Villee (1974) dice que es un complejo proceso producido en parte por simple difusión física, en parte por difusión facilitada y en parte por transporte activo. En cambio, Aguilera y otros (2006) describen que es la incorporación de los nutrientes, las unidades químicas básicas que forman los alimentos, a la sangre. Por otro lado, Tortora y Derrickson (2006) mencionan que es paso de alimentos digeridos desde el tubo digestivo hacia la sangre o la linfa. En este sentido, la absorción es aquel proceso por el cual se da la incorporación de nutrientes, líquidos u otras sustancias desde el aparato digestivo al torrente sanguíneo o la linfa, para que el cuerpo los pueda usar.
Asimismo, esto se produce mayormente en los tramos del intestino delgado, llamados yeyuno e íleon, en donde las paredes del intestino aquí están muy replegadas (tienen vellosidades) para aumentar la superficie de intercambio y así absorber la mayor cantidad posible de nutrientes. Además, cada vellosidad intestinal presenta internamente una red de capilares sanguíneos y vasos quilíferos (capilares linfáticos) que recogen los nutrientes para incorporarlos al torrente sanguíneo. Es de señalar, que la absorción de las sustancias se produce por difusión, difusión facilitada, ósmosis y transporte activo.
En este sentido, las fases química y mecánica de la digestión, desde la boca a lo largo del intestino, tienen como objetivo convertir las sustancias alimenticias en moléculas que puedan atravesar las células epiteliales absortivas de la mucosa hacia los vasos sanguíneos y linfáticos de la región. Estas moléculas son los monosacáridos (glucosa, fructosa y galactosa) de los hidratos de carbono; los aminoácidos simples, los dipéptidos y tripéptidos de las proteínas, y los ácidos grasos, el glicerol y los monoglicéridos de los triglicéridos.
Es de acotar, que la boca a través de la saliva, puede absorber una variedad de sustancias, incluyendo medicamentos, vitaminas, minerales y ciertos nutrientes. La absorción sublingual, donde las sustancias se colocan debajo de la lengua, es una vía común para este tipo de absorción. La saliva contiene enzimas que comienzan la digestión de los almidones y ayuda a disolver y transportar sustancias a través de las membranas de la boca, facilitando su entrada al torrente sanguíneo. Entre las sustancias que se absorben a través de la boca:
*Minerales: Algunos minerales, como el calcio y el magnesio, también pueden ser absorbidos a través de la boca.

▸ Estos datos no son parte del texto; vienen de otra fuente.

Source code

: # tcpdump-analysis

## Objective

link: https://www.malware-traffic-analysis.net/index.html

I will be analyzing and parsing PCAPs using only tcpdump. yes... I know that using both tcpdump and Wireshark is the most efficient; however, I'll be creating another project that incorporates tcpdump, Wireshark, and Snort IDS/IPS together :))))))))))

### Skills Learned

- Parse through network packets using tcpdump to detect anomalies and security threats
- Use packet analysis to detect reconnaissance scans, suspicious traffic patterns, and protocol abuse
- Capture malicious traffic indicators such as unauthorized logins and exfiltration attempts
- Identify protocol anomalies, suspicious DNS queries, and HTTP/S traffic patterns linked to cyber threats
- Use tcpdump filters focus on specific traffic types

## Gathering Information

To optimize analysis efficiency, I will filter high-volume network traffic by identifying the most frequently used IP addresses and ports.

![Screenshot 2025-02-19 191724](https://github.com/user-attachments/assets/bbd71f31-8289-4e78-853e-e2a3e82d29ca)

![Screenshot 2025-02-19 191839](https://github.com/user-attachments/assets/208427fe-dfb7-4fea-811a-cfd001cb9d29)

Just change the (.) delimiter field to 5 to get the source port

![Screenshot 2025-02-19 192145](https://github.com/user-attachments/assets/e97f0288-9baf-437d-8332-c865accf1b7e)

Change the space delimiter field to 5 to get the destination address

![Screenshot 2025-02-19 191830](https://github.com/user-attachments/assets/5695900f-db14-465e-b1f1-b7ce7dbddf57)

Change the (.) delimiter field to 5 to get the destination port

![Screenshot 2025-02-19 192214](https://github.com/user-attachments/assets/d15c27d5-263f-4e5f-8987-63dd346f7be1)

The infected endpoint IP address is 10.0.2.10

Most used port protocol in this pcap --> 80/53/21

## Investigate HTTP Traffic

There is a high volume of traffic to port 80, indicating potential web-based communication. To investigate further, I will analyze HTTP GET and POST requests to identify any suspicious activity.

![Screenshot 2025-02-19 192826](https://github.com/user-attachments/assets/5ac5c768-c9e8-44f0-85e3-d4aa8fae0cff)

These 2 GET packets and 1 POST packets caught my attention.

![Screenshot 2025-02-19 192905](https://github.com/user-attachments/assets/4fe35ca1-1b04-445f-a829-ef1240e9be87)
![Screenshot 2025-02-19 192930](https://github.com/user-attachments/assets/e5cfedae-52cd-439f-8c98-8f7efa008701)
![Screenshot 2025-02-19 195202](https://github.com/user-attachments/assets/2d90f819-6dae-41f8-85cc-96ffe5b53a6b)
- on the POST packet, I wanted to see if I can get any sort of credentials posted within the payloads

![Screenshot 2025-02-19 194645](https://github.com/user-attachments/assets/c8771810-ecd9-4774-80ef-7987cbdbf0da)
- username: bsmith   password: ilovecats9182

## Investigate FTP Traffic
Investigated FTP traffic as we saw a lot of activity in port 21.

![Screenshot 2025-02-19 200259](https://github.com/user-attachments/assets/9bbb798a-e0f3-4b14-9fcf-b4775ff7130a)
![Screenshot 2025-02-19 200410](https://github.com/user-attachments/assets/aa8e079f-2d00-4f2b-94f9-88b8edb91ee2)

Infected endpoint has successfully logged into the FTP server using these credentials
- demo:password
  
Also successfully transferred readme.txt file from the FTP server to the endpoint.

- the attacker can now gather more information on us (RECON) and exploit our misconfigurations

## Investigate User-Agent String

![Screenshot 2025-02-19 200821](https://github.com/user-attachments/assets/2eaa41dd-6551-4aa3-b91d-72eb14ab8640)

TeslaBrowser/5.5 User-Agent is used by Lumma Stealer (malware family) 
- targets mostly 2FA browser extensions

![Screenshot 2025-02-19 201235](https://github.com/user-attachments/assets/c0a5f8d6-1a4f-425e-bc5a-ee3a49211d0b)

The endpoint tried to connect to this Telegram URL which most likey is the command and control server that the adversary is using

*Nutrientes: La boca también puede absorber ciertos nutrientes, como la glucosa y los aminoácidos, aunque en menor medida que el intestino delgado.
*Vitaminas: Las vitaminas B12 y el ácido fólico, por ejemplo, pueden ser absorbidas a través de la boca, especialmente por personas con deficiencia de estas vitaminas.
*Medicamentos: Muchos medicamentos están diseñados para ser absorbidos sublingualmente o a través de la mucosa oral. Los fármacos indicados para la utilización por vía sublingual son: la adenosina trifosfato (para la taquicardia supraventricular), la buprenorfina (dolor), la nitroglicerina (coronariopatía) y la nicotina (tabaquismo). Hay otros fármacos que también se administran por vía sublingual como: las benzodiacepinas (alprazolam, lorazepam o midazolam), antihipertensivos captopril (25 mg) o nifedipina (10 mg), entre otros.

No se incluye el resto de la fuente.